» Records to use
•••

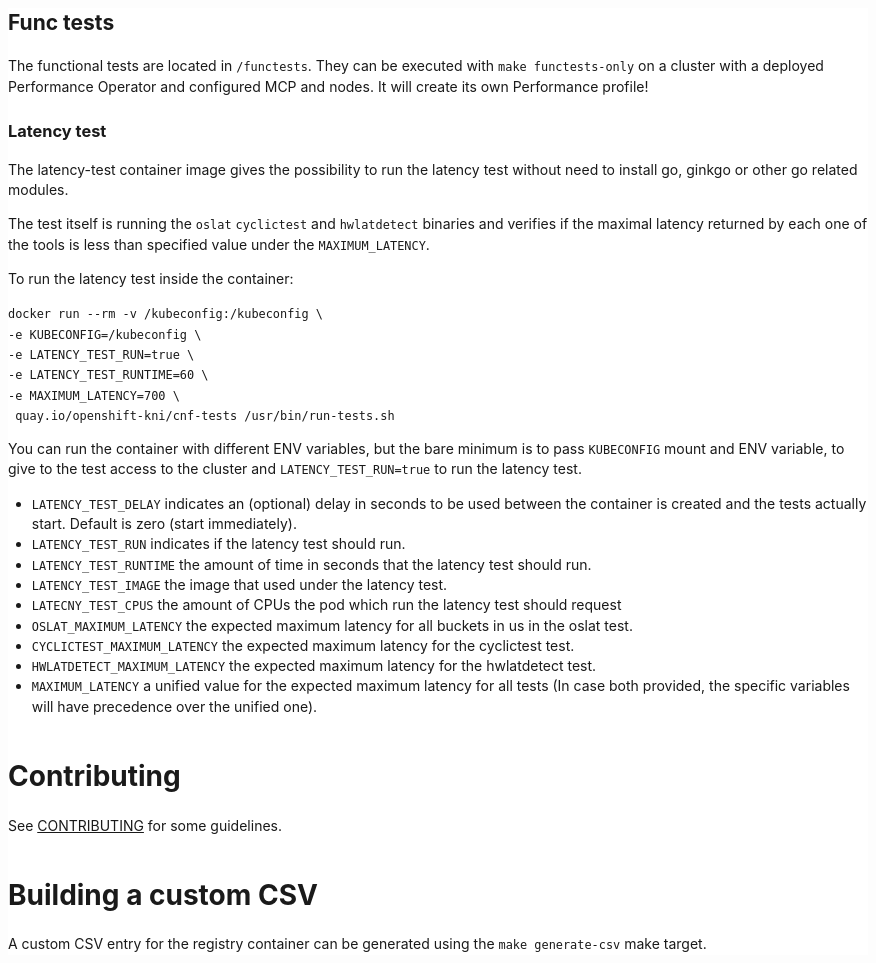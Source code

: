 ## Func tests

The functional tests are located in `/functests`. They can be executed with `make functests-only` on a cluster with a
deployed Performance Operator and configured MCP and nodes. It will create its own Performance profile!

### Latency test

The latency-test container image gives the possibility to run the latency 
test without need to install go, ginkgo or other go related modules.

The test itself is running the `oslat` `cyclictest` and `hwlatdetect` binaries and verifies if the maximal latency returned by each one of the tools is
less than specified value under the `MAXIMUM_LATENCY`.

To run the latency test inside the container:

```
docker run --rm -v /kubeconfig:/kubeconfig \
-e KUBECONFIG=/kubeconfig \
-e LATENCY_TEST_RUN=true \
-e LATENCY_TEST_RUNTIME=60 \
-e MAXIMUM_LATENCY=700 \
 quay.io/openshift-kni/cnf-tests /usr/bin/run-tests.sh
```

You can run the container with different ENV variables, but the bare minimum is to pass
`KUBECONFIG` mount and ENV variable, to give to the test access to the cluster and
`LATENCY_TEST_RUN=true` to run the latency test.

- `LATENCY_TEST_DELAY` indicates an (optional) delay in seconds to be used between the container is created and the tests actually start. Default is zero (start immediately).
- `LATENCY_TEST_RUN` indicates if the latency test should run.
- `LATENCY_TEST_RUNTIME` the amount of time in seconds that the latency test should run.
- `LATENCY_TEST_IMAGE` the image that used under the latency test.
- `LATECNY_TEST_CPUS` the amount of CPUs the pod which run the latency test should request
- `OSLAT_MAXIMUM_LATENCY` the expected maximum latency for all buckets in us in the oslat test.
- `CYCLICTEST_MAXIMUM_LATENCY` the expected maximum latency for the cyclictest test.
- `HWLATDETECT_MAXIMUM_LATENCY` the expected maximum latency for the hwlatdetect test.
- `MAXIMUM_LATENCY` a unified value for the expected maximum latency for all tests (In case both provided, the specific variables will have precedence over the unified one).

# Contributing

See [CONTRIBUTING](CONTRIBUTING.md) for some guidelines.

# Building a custom CSV

A custom CSV entry for the registry container can be generated using the
`make generate-csv` make target.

•••

» Goal of the exercise
Retype nothing except the lines from the line holding "You can run" through the last line of the entries, both included.

» Exercise output
You can run the container with different ENV variables, but the bare minimum is to pass
`KUBECONFIG` mount and ENV variable, to give to the test access to the cluster and
`LATENCY_TEST_RUN=true` to run the latency test.

- `LATENCY_TEST_DELAY` indicates an (optional) delay in seconds to be used between the container is created and the tests actually start. Default is zero (start immediately).
- `LATENCY_TEST_RUN` indicates if the latency test should run.
- `LATENCY_TEST_RUNTIME` the amount of time in seconds that the latency test should run.
- `LATENCY_TEST_IMAGE` the image that used under the latency test.
- `LATECNY_TEST_CPUS` the amount of CPUs the pod which run the latency test should request
- `OSLAT_MAXIMUM_LATENCY` the expected maximum latency for all buckets in us in the oslat test.
- `CYCLICTEST_MAXIMUM_LATENCY` the expected maximum latency for the cyclictest test.
- `HWLATDETECT_MAXIMUM_LATENCY` the expected maximum latency for the hwlatdetect test.
- `MAXIMUM_LATENCY` a unified value for the expected maximum latency for all tests (In case both provided, the specific variables will have precedence over the unified one).

# Contributing

See [CONTRIBUTING](CONTRIBUTING.md) for some guidelines.

# Building a custom CSV

A custom CSV entry for the registry container can be generated using the
`make generate-csv` make target.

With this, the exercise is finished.